Directions:
Extract all records. Keep each one exact.

Provided information:
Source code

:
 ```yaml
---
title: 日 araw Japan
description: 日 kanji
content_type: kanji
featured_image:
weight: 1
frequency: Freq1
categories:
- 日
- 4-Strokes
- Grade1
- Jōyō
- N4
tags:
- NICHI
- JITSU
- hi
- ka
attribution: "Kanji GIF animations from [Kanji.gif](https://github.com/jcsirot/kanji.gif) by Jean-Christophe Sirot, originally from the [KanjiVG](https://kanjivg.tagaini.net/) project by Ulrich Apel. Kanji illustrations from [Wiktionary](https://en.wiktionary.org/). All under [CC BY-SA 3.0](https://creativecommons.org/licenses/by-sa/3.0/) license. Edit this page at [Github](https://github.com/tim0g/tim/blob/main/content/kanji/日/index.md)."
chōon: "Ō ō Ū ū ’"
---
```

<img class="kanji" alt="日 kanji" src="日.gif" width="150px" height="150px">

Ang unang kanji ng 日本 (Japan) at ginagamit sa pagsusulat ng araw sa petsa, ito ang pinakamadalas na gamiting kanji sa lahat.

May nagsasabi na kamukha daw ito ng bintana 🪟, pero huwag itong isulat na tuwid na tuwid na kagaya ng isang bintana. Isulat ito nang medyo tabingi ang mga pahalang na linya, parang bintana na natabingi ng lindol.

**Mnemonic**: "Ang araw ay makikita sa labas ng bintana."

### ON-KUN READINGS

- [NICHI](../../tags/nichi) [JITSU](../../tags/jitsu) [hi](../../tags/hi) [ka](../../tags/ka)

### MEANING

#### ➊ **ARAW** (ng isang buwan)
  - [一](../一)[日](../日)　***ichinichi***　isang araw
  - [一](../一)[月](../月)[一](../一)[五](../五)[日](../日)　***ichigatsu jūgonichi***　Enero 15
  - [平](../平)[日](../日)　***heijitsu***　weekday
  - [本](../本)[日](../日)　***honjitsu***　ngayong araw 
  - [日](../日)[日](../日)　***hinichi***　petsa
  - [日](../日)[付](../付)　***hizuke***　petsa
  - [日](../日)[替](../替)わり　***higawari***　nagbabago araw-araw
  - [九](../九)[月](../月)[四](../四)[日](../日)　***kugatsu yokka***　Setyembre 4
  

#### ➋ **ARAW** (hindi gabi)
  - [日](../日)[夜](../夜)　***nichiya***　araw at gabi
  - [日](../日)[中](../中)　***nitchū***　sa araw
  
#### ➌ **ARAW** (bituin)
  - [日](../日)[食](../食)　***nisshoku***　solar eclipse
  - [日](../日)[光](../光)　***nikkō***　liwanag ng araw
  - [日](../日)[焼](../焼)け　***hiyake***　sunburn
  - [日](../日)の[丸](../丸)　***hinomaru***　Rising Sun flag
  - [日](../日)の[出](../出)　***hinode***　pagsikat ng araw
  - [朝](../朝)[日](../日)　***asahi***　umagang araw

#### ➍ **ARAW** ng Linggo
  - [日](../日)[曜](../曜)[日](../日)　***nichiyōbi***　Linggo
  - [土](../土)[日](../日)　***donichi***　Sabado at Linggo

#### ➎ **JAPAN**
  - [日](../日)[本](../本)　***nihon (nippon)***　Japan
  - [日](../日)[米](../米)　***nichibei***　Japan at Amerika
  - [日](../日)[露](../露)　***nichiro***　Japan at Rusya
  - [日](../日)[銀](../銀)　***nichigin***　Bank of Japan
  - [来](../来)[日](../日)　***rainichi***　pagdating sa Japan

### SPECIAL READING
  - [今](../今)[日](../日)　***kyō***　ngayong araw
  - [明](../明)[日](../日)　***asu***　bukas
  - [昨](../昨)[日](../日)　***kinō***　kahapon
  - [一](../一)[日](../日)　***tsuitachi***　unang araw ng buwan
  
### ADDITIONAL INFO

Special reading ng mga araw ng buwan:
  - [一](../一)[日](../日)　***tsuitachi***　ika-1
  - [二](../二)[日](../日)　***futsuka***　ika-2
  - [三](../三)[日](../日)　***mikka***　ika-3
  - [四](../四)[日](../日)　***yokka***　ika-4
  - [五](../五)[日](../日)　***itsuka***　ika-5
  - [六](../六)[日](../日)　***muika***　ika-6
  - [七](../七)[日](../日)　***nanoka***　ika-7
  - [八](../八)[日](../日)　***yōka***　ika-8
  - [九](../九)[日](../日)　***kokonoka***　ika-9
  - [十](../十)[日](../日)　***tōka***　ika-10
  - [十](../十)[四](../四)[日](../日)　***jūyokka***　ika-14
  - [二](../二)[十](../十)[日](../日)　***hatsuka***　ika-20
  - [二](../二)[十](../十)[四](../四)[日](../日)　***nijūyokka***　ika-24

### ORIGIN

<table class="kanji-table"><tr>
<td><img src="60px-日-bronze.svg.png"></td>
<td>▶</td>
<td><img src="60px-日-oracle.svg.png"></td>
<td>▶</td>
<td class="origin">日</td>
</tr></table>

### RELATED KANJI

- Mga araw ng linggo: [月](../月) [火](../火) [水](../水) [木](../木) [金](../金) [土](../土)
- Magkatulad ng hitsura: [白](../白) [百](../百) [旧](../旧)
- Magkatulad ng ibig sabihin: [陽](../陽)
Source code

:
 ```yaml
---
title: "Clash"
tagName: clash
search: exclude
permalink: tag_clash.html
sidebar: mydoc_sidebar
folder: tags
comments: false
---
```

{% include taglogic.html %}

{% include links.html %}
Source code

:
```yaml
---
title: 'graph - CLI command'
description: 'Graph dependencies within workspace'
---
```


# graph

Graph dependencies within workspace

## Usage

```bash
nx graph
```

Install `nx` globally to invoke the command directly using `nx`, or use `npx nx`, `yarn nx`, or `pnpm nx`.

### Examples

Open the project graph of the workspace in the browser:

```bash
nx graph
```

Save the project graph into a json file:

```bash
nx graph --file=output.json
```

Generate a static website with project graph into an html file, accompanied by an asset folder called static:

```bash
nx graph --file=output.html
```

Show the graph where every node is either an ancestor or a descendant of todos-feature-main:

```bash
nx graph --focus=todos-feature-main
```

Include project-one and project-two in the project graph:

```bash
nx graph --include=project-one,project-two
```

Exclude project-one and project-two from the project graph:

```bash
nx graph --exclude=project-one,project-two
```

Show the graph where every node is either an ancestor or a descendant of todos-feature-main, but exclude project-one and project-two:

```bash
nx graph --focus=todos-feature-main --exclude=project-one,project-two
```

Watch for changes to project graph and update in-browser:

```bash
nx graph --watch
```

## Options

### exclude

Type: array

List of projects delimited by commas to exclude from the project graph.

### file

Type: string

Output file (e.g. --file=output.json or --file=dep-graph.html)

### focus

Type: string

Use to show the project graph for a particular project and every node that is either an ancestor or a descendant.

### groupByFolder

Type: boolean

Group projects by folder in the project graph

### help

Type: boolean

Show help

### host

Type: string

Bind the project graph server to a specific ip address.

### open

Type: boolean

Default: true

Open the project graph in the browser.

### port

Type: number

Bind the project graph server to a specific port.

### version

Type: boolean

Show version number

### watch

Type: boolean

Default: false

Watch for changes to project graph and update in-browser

Written answer:
Source code

:
 ```yaml
---
title: 日 araw Japan
description: 日 kanji
content_type: kanji
featured_image:
weight: 1
frequency: Freq1
categories:
- 日
- 4-Strokes
- Grade1
- Jōyō
- N4
tags:
- NICHI
- JITSU
- hi
- ka
attribution: "Kanji GIF animations from [Kanji.gif](https://github.com/jcsirot/kanji.gif) by Jean-Christophe Sirot, originally from the [KanjiVG](https://kanjivg.tagaini.net/) project by Ulrich Apel. Kanji illustrations from [Wiktionary](https://en.wiktionary.org/). All under [CC BY-SA 3.0](https://creativecommons.org/licenses/by-sa/3.0/) license. Edit this page at [Github](https://github.com/tim0g/tim/blob/main/content/kanji/日/index.md)."
chōon: "Ō ō Ū ū ’"
---
```

<img class="kanji" alt="日 kanji" src="日.gif" width="150px" height="150px">

Ang unang kanji ng 日本 (Japan) at ginagamit sa pagsusulat ng araw sa petsa, ito ang pinakamadalas na gamiting kanji sa lahat.

May nagsasabi na kamukha daw ito ng bintana 🪟, pero huwag itong isulat na tuwid na tuwid na kagaya ng isang bintana. Isulat ito nang medyo tabingi ang mga pahalang na linya, parang bintana na natabingi ng lindol.

**Mnemonic**: "Ang araw ay makikita sa labas ng bintana."

### ON-KUN READINGS

- [NICHI](../../tags/nichi) [JITSU](../../tags/jitsu) [hi](../../tags/hi) [ka](../../tags/ka)

### MEANING

#### ➊ **ARAW** (ng isang buwan)
  - [一](../一)[日](../日)　***ichinichi***　isang araw
  - [一](../一)[月](../月)[一](../一)[五](../五)[日](../日)　***ichigatsu jūgonichi***　Enero 15
  - [平](../平)[日](../日)　***heijitsu***　weekday
  - [本](../本)[日](../日)　***honjitsu***　ngayong araw 
  - [日](../日)[日](../日)　***hinichi***　petsa
  - [日](../日)[付](../付)　***hizuke***　petsa
  - [日](../日)[替](../替)わり　***higawari***　nagbabago araw-araw
  - [九](../九)[月](../月)[四](../四)[日](../日)　***kugatsu yokka***　Setyembre 4
  

#### ➋ **ARAW** (hindi gabi)
  - [日](../日)[夜](../夜)　***nichiya***　araw at gabi
  - [日](../日)[中](../中)　***nitchū***　sa araw
  
#### ➌ **ARAW** (bituin)
  - [日](../日)[食](../食)　***nisshoku***　solar eclipse
  - [日](../日)[光](../光)　***nikkō***　liwanag ng araw
  - [日](../日)[焼](../焼)け　***hiyake***　sunburn
  - [日](../日)の[丸](../丸)　***hinomaru***　Rising Sun flag
  - [日](../日)の[出](../出)　***hinode***　pagsikat ng araw
  - [朝](../朝)[日](../日)　***asahi***　umagang araw

#### ➍ **ARAW** ng Linggo
  - [日](../日)[曜](../曜)[日](../日)　***nichiyōbi***　Linggo
  - [土](../土)[日](../日)　***donichi***　Sabado at Linggo

#### ➎ **JAPAN**
  - [日](../日)[本](../本)　***nihon (nippon)***　Japan
  - [日](../日)[米](../米)　***nichibei***　Japan at Amerika
  - [日](../日)[露](../露)　***nichiro***　Japan at Rusya
  - [日](../日)[銀](../銀)　***nichigin***　Bank of Japan
  - [来](../来)[日](../日)　***rainichi***　pagdating sa Japan

### SPECIAL READING
  - [今](../今)[日](../日)　***kyō***　ngayong araw
  - [明](../明)[日](../日)　***asu***　bukas
  - [昨](../昨)[日](../日)　***kinō***　kahapon
  - [一](../一)[日](../日)　***tsuitachi***　unang araw ng buwan
  
### ADDITIONAL INFO

Special reading ng mga araw ng buwan:
  - [一](../一)[日](../日)　***tsuitachi***　ika-1
  - [二](../二)[日](../日)　***futsuka***　ika-2
  - [三](../三)[日](../日)　***mikka***　ika-3
  - [四](../四)[日](../日)　***yokka***　ika-4
  - [五](../五)[日](../日)　***itsuka***　ika-5
  - [六](../六)[日](../日)　***muika***　ika-6
  - [七](../七)[日](../日)　***nanoka***　ika-7
  - [八](../八)[日](../日)　***yōka***　ika-8
  - [九](../九)[日](../日)　***kokonoka***　ika-9
  - [十](../十)[日](../日)　***tōka***　ika-10
  - [十](../十)[四](../四)[日](../日)　***jūyokka***　ika-14
  - [二](../二)[十](../十)[日](../日)　***hatsuka***　ika-20
  - [二](../二)[十](../十)[四](../四)[日](../日)　***nijūyokka***　ika-24

### ORIGIN

<table class="kanji-table"><tr>
<td><img src="60px-日-bronze.svg.png"></td>
<td>▶</td>
<td><img src="60px-日-oracle.svg.png"></td>
<td>▶</td>
<td class="origin">日</td>
</tr></table>

### RELATED KANJI

- Mga araw ng linggo: [月](../月) [火](../火) [水](../水) [木](../木) [金](../金) [土](../土)
- Magkatulad ng hitsura: [白](../白) [百](../百) [旧](../旧)
- Magkatulad ng ibig sabihin: [陽](../陽)
Source code

:
 ```yaml
---
title: "Clash"
tagName: clash
search: exclude
permalink: tag_clash.html
sidebar: mydoc_sidebar
folder: tags
comments: false
---
```

{% include taglogic.html %}

{% include links.html %}
Source code

:
```yaml
---
title: 'graph - CLI command'
description: 'Graph dependencies within workspace'
---
```


# graph

Graph dependencies within workspace

## Usage

```bash
nx graph
```

Install `nx` globally to invoke the command directly using `nx`, or use `npx nx`, `yarn nx`, or `pnpm nx`.

### Examples

Open the project graph of the workspace in the browser:

```bash
nx graph
```

Save the project graph into a json file:

```bash
nx graph --file=output.json
```

Generate a static website with project graph into an html file, accompanied by an asset folder called static:

```bash
nx graph --file=output.html
```

Show the graph where every node is either an ancestor or a descendant of todos-feature-main:

```bash
nx graph --focus=todos-feature-main
```

Include project-one and project-two in the project graph:

```bash
nx graph --include=project-one,project-two
```

Exclude project-one and project-two from the project graph:

```bash
nx graph --exclude=project-one,project-two
```

Show the graph where every node is either an ancestor or a descendant of todos-feature-main, but exclude project-one and project-two:

```bash
nx graph --focus=todos-feature-main --exclude=project-one,project-two
```

Watch for changes to project graph and update in-browser:

```bash
nx graph --watch
```

## Options

### exclude

Type: array

List of projects delimited by commas to exclude from the project graph.

### file

Type: string

Output file (e.g. --file=output.json or --file=dep-graph.html)

### focus

Type: string

Use to show the project graph for a particular project and every node that is either an ancestor or a descendant.

### groupByFolder

Type: boolean

Group projects by folder in the project graph

### help

Type: boolean

Show help

### host

Type: string

Bind the project graph server to a specific ip address.

### open

Type: boolean

Default: true

Open the project graph in the browser.

### port

Type: number

Bind the project graph server to a specific port.

### version

Type: boolean

Show version number

### watch

Type: boolean

Default: false

Watch for changes to project graph and update in-browser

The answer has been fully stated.